Marlon kept his eyes on the skies for as long as he dared, a big smile stretched on his face. He knew that if he looked for too long after throwing a card, he risked going crazy, bewitched by the beauty. He had heard stories of men turning into skeletons, their skulls pointed up to the sky, smiling even as they starved to death just to stare at the beauty above. With effort, he pulled his head down, wiped away the water from his face and turned his eyes back to where he had been searching, at the bottom of the Tor on the plains.

With the help of the stars, Marlon could now see close to the horizon the place he was looking for. It was a slight rise in the plains, and at the base of the rise a small fire was burning. From the top of the Tor this was nothing more than a dot of light. It looked like another tiny star on the ground, except it was noticeably green in colour and flickering on the plains. Eyes straight ahead, the smuggler blew a kiss to the velvet sky above and started his descent of Nea Tor. Shooting stars rained all around him but the night remained silent. Silent that is, except for the old rain water which squelched in his boots with every step.

Smugglers of Earth – 1

The start of a beautiful thing is often something bleak.

Dominating the otherwise flat land of Colm Naiir was a tall hill called Nea Tor. It rose steeply from the plains like a breaching whale. It was so big some called it a mountain, but instead of snow it was capped by a massive slab of rock. In the sunshine this looked like a large limpet on the snout of the whale. Now at night, in the storm of the century, it was invisible. Everywhere was howling wind, pouring water, driving rain, black and cold. It had been like this for the last four hours. Every few seconds or so a lightening bolt would light up the sky revealing the long sheets of rain pelting the Tor. If you had sharp eyes and you were looking in just the right place on the rock when lightening struck, you might also have seen a silhouette, a small dark figure standing at the very peak. A smuggler.
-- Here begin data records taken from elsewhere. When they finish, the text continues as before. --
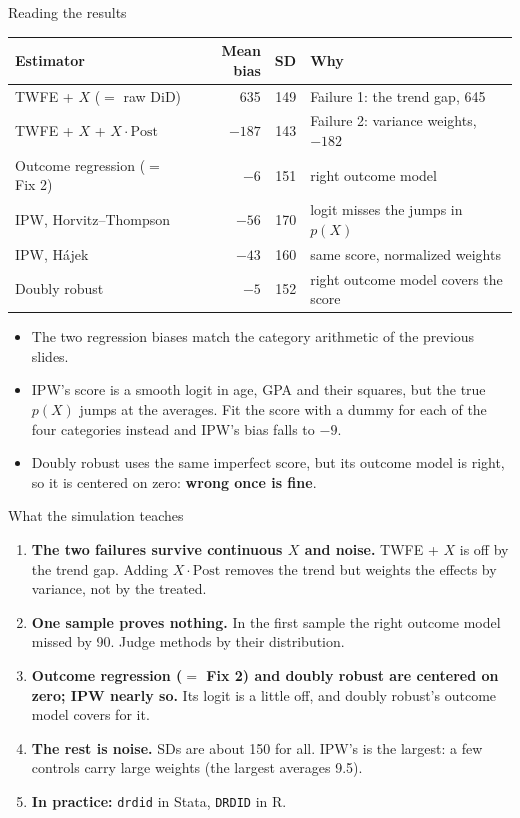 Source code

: \documentclass[
  11pt,
  ignorenonframetext,
  aspectratio=169,
]{beamer}
\providecommand{\tightlist}{%
  \setlength{\itemsep}{0pt}\setlength{\parskip}{0pt}}
\begin{document}
\begin{frame}{Reading the results}
\protect{}\label{reading-the-results}
\begin{center}\small
\begin{tabular}{lrrl}
\toprule
Estimator & Mean bias & SD & Why \\
\midrule
TWFE + $X$ ($=$ raw DiD) & 635 & 149 & Failure 1: the trend gap, 645 \\
TWFE + $X$ + $X \cdot \text{Post}$ & $-187$ & 143 & Failure 2: variance weights, $-182$ \\
Outcome regression ($=$ Fix 2) & $-6$ & 151 & right outcome model \\
IPW, Horvitz--Thompson & $-56$ & 170 & logit misses the jumps in $p(X)$ \\
IPW, Hájek & $-43$ & 160 & same score, normalized weights \\
Doubly robust & $-5$ & 152 & right outcome model covers the score \\
\bottomrule
\end{tabular}
\end{center}

\begin{itemize}
\tightlist
\item
  The two regression biases match the category arithmetic of the
  previous slides.
\item
  IPW's score is a smooth logit in age, GPA and their squares, but the
  true \(p(X)\) jumps at the averages. Fit the score with a dummy for
  each of the four categories instead and IPW's bias falls to \(-9\).
\item
  Doubly robust uses the same imperfect score, but its outcome model is
  right, so it is centered on zero: \textbf{wrong once is fine}.
\end{itemize}
\end{frame}

\begin{frame}[fragile]{What the simulation teaches}
\protect{}\label{what-the-simulation-teaches}
\begin{enumerate}
\tightlist
\item
  \textbf{The two failures survive continuous \(X\) and noise.} TWFE +
  \(X\) is off by the trend gap. Adding \(X \cdot \text{Post}\) removes
  the trend but weights the effects by variance, not by the treated.
\item
  \textbf{One sample proves nothing.} In the first sample the right
  outcome model missed by 90. Judge methods by their distribution.
\item
  \textbf{Outcome regression (\(=\) Fix 2) and doubly robust are
  centered on zero; IPW nearly so.} Its logit is a little off, and
  doubly robust's outcome model covers for it.
\item
  \textbf{The rest is noise.} SDs are about 150 for all. IPW's is the
  largest: a few controls carry large weights (the largest averages
  9.5).
\item
  \textbf{In practice:} \texttt{drdid} in Stata, \texttt{DRDID} in R.
\end{enumerate}
\end{frame}
\end{document}
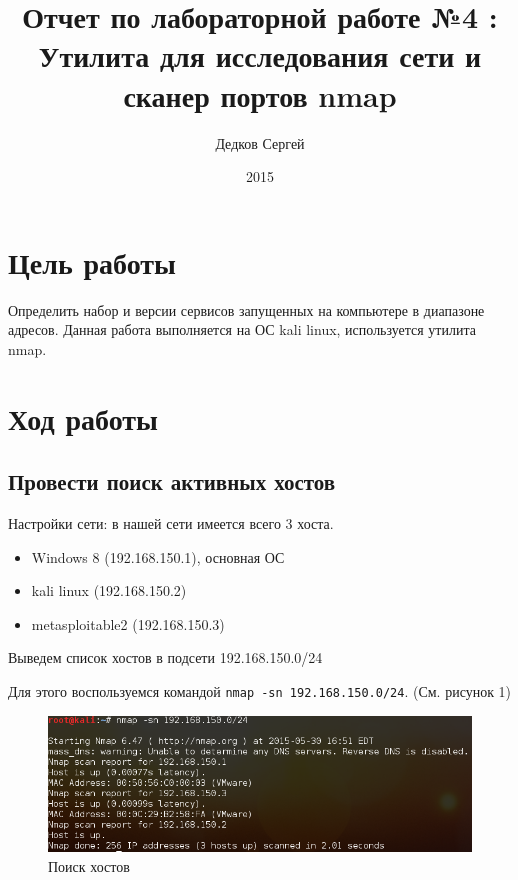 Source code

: \documentclass[11pt, a4paper]{article}		%
\author{Дедков Сергей}
\title{Отчет по лабораторной работе №4 :\\ Утилита для исследования сети и сканер портов nmap}
\date{2015}
\begin{document}
\maketitle
\tableofcontents
\newpage



\section{Цель работы}

Определить набор и версии сервисов запущенных на компьютере в диапазоне адресов.
Данная работа выполняется на ОС kali linux, используется утилита nmap.




\section{Ход работы}



\subsection{Провести поиск активных хостов}

Настройки сети: в нашей сети имеется всего 3 хоста.

\begin{itemize}
\item Windows 8 (192.168.150.1), основная ОС
\item kali linux (192.168.150.2)
\item metasploitable2 (192.168.150.3)
\end{itemize}

Выведем список хостов в подсети 192.168.150.0/24

Для этого воспользуемся командой \verb'nmap -sn 192.168.150.0/24'. (См. рисунок 1)

\begin{figure}[h!]
\centering
\includegraphics[scale=0.8]{res/hosts_search}
\caption{Поиск хостов}
\end{figure}
\end{document}

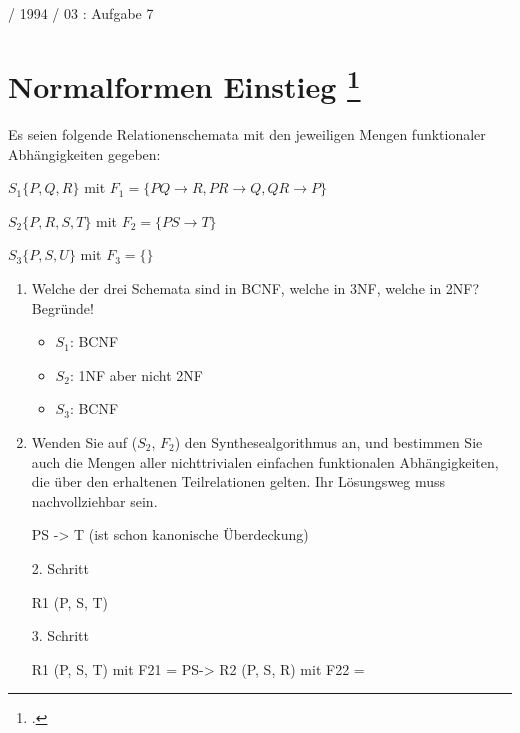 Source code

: \documentclass{lehramt-informatik-haupt}
\begin{document}
 / 1994 / 03 : Aufgabe 7

%

\section{Normalformen Einstieg
\footcite[Seite 1, Aufgabe 1: Normalformen Einstieg]{db:pu:4}
}

Es seien folgende Relationenschemata mit den jeweiligen Mengen
funktionaler Abhängigkeiten gegeben:

$S_1 \{P, Q, R\}$ mit
$F_1 = \{P Q \rightarrow R, P R \rightarrow Q, QR \rightarrow P \}$

$S_2 \{P, R, S, T \}$ mit
$F_2 = \{P S \rightarrow T \}$

$S_3 \{P, S, U \}$ mit
$F_3 = \{\}$

\begin{enumerate}


\item Welche der drei Schemata sind in BCNF, welche in 3NF, welche in
2NF? Begründe!

\begin{antwort}
\begin{itemize}
\item $S_1$: BCNF

\item $S_2$: 1NF aber nicht 2NF

\item $S_3$: BCNF
\end{itemize}
\end{antwort}


\item Wenden Sie auf ($S_2$, $F_2$) den Synthesealgorithmus an, und
bestimmen Sie auch die Mengen aller nichttrivialen einfachen
funktionalen Abhängigkeiten, die über den erhaltenen Teilrelationen
gelten. Ihr Lösungsweg muss nachvollziehbar sein.

\begin{antwort}
PS -> T (ist schon kanonische Überdeckung)

2. Schritt

R1 (P, S, T)

3. Schritt

R1 (P, S, T) mit F21 = {PS->}
R2 (P, S, R) mit F22 = {}

\end{antwort}

\end{enumerate}
\end{document}
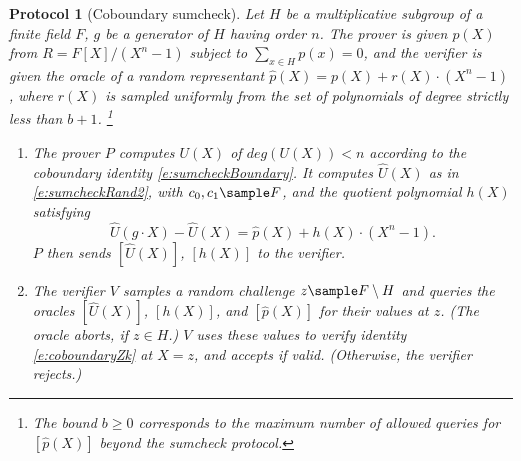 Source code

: \documentclass[10pt,article,oneside]{memoir}
\newtheorem{thm}{Theorem}[]
\newtheorem{protocol}[]{Protocol}
\theoremstyle{definition}
\theoremstyle{remark}
\begin{document}

\begin{protocol}[Coboundary sumcheck]
\label{p:coboundarySumcheck}
Let $H$ be a multiplicative subgroup of a finite field $F$, $g$ be a generator of $H$ having order $n$.
The prover is given $p(X)$ from $R= F[X]/(X^n-1)$ subject to $\sum_{x\in H}p(x) = 0$, and the verifier is given the oracle of a random representant $\hat p(X)= p(X) + r(X)\cdot (X^n-1)$, where $r(X)$ is sampled uniformly from the set of polynomials of degree strictly less than $b+1$.
\footnote{The bound $b\geq 0$ corresponds to the maximum number of allowed queries for $[\hat p(X)]$ beyond the sumcheck protocol.}
\begin{enumerate}
\item 
The prover $P$ computes $U(X)$ of $deg(U(X))<n$ according to the coboundary identity \eqref{e:sumcheckBoundary}.
It computes $\hat U(X)$ as in \eqref{e:sumcheckRand2},  with $c_0,c_1\sample F$, and the quotient polynomial $h(X)$
satisfying
\begin{equation}
\label{e:coboundaryZk}
\hat U(g\cdot X)- \hat U(X) = \hat p(X) + h(X)\cdot (X^n-1).
\end{equation}
$P$ then sends $[\hat U(X)]$, $[h(X)]$ to the verifier.
\item
The verifier $V$ samples a random challenge $z\sample F\setminus H$ and queries the oracles  $[\hat U(X)]$, $[h(X)]$, and $[\hat p(X)]$ for their values at $z$. 
(The oracle aborts, if $z\in H$.)  
$V$  uses these values to verify identity \eqref{e:coboundaryZk} at $X=z$, and accepts if valid. 
(Otherwise, the verifier rejects.)
\end{enumerate}
\end{protocol}


\end{document}
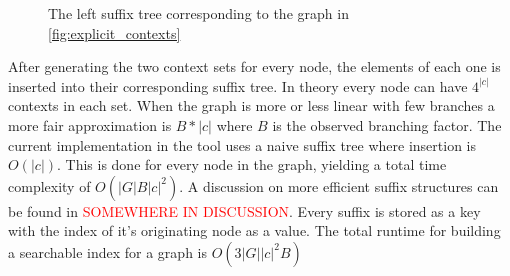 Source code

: \documentclass{article}
\begin{document}
\par\noindent
\begin{wrapfigure}{l}{0.49\textwidth}
	\begin{mdframed}
	\end{mdframed}
	\caption{The left suffix tree corresponding to the graph in \ref{fig:explicit_contexts}}
	\label{fig:left_suffix_tree}
\end{wrapfigure}
After generating the two context sets for every node, the elements of each one is inserted into their corresponding suffix tree. In theory every node can have $4^{|c|}$ contexts in each set. When the graph is more or less linear with few branches a more fair approximation is $B*|c|$ where $B$ is the observed branching factor. The current implementation in the tool uses a naive suffix tree where insertion is $O(|c|)$. This is done for every node in the graph, yielding a total time complexity of $O(|G|B|c|^2)$. A discussion on more efficient suffix structures can be found in \textcolor{red}{SOMEWHERE IN DISCUSSION}. Every suffix is stored as a key with the index of it's originating node as a value. The total runtime for building a searchable index for a graph is $O(3|G||c|^2B)$
\end{document}

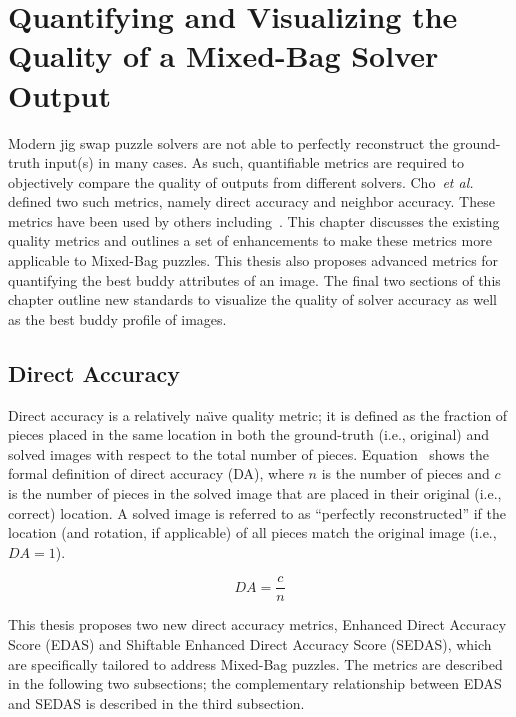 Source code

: \chapter{Quantifying and Visualizing the Quality of a Mixed-Bag Solver Output}\label{chap:quantifyingSolverQuantify}

Modern jig swap puzzle solvers are not able to perfectly reconstruct the ground-truth input(s) in many cases.  As such, quantifiable metrics are required to objectively compare the quality of outputs from different solvers.  Cho~\textit{et al.}~\cite{cho2010} defined two such metrics, namely direct accuracy and neighbor accuracy. These metrics have been used by others including~\cite{sholomon2013, pomeranz2011, paikin2015, son2014, gallagher2012}.  This chapter discusses the existing quality metrics and outlines a set of enhancements to make these metrics more applicable to Mixed-Bag puzzles.  This thesis also proposes advanced metrics for quantifying the best buddy attributes of an image.  The final two sections of this chapter outline new standards to visualize the quality of solver accuracy as well as the best buddy profile of images.

\section{Direct Accuracy}\label{sec:directAccuracy}

Direct accuracy is a relatively na\"{\i}ve quality metric; it is defined as the fraction of pieces placed in the same location in both the ground-truth (i.e., original) and solved images with respect to the total number of pieces. Equation~ shows the formal definition of direct accuracy (DA), where $n$ is the number of pieces and $c$ is the number of pieces in the solved image that are placed in their original (i.e., correct) location.  A solved image is referred to as ``perfectly reconstructed'' if the location (and rotation, if applicable) of all pieces match the original image (i.e.,~$DA=1$).

\begin{equation} \label{eq:directAccuracy}
  DA = \frac{c}{n}
\end{equation}

This thesis proposes two new direct accuracy metrics, Enhanced Direct Accuracy Score (EDAS) and Shiftable Enhanced Direct Accuracy Score (SEDAS), which are specifically tailored to address Mixed-Bag puzzles.  The metrics are described in the following two subsections; the complementary relationship between EDAS and SEDAS is described in the third subsection.

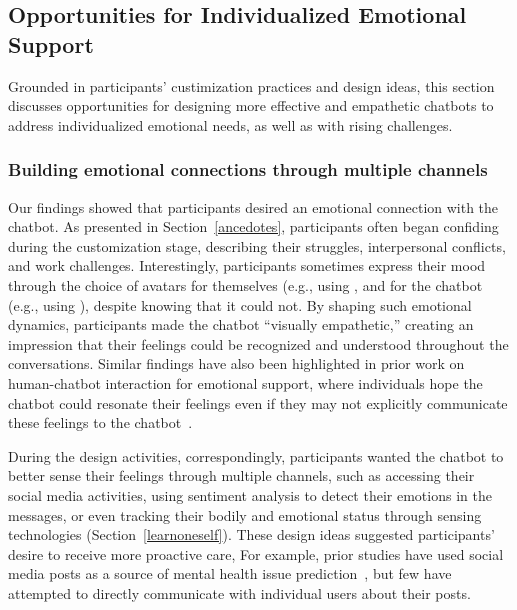 \subsection{Opportunities for Individualized Emotional Support}
Grounded in participants' custimization practices and design ideas, this section discusses opportunities for designing more effective and empathetic chatbots to address individualized emotional needs, as well as with rising challenges.
\vspace{0.2em}
\subsubsection{Building emotional connections through multiple channels}
Our findings showed that participants desired an emotional connection with the chatbot. As presented in Section~\ref{ancedotes}, participants often began confiding during the customization stage, describing their struggles, interpersonal conflicts, and work challenges. 
Interestingly, participants sometimes express their mood through the choice of avatars for themselves (e.g., using  , and for the chatbot  (e.g., using ), despite knowing that it could not.
By shaping such emotional dynamics, participants made the chatbot ``visually empathetic,'' creating an impression that their feelings could be recognized and understood throughout the conversations. Similar findings have also been highlighted in prior work on human-chatbot interaction for emotional support, where individuals hope the chatbot could resonate their feelings even if they may not explicitly communicate these feelings to the chatbot~\cite{meng2021emotional, lee2019caring, chung2023m, li4875898human}. 
 
During the design activities, correspondingly, participants wanted the chatbot to better sense their feelings through multiple channels, such as accessing their social media activities, using sentiment analysis to detect their emotions in the messages, or even tracking their bodily and emotional status through sensing technologies (Section~\ref{learnoneself}). 
These design ideas suggested participants' desire to receive more proactive care, 
For example, prior studies have used social media posts as a source of mental health issue prediction~\cite{Xu2024Predict, chancellor2020methods}, but few have attempted to directly communicate with individual users about their posts.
Marlon’s jacket collar was folded up around his neck and face, so high that it was impossible to see his nose. A smuggler’s trench coat made of thick leather, the jacket was over five feet long hanging down his legs, with never ending pockets on the inside and tribal patterns punctured into the leather on the outside. In the dry it was incredibly warm but it was not waterproof without a spell, and Marlon had run out of spells before he started climbing the Tor. All he had left in his pockets was a small pack of cards, which were soaked. Marlon’s dark brown eyes were trying to scan the landscape below him. The rain and wind pressed into his bones and plastered his hair across his face. From the limpet he would have had a view for many miles on a clear day, but with the storm of the century throwing buckets of water in his face, the task of finding what he was looking for was hopeless. He sighed and bowed his head. So. Much. Rain. His neck and his spine and his legs had a torrent of water flowing over them from his head to his feet. Lightening cracked above his head making him dip down onto his knees. The wind was picking up strength and it now hurt his face to look up from his collar.

Hunched on his knees he made up his mind and reached into the deep smuggler’s pockets of his coat. He pulled a playing card out. Immediately, the card began to shine in his hands in the night. Marlon searched his memory for the correct words. He had learned them in the same place he had gotten his jacket. That was a while ago, but after some thought he found that he still remembered. “Stars, show your fire. Let light see my black and deep desires.” A single voice in a storm on top of a mountain.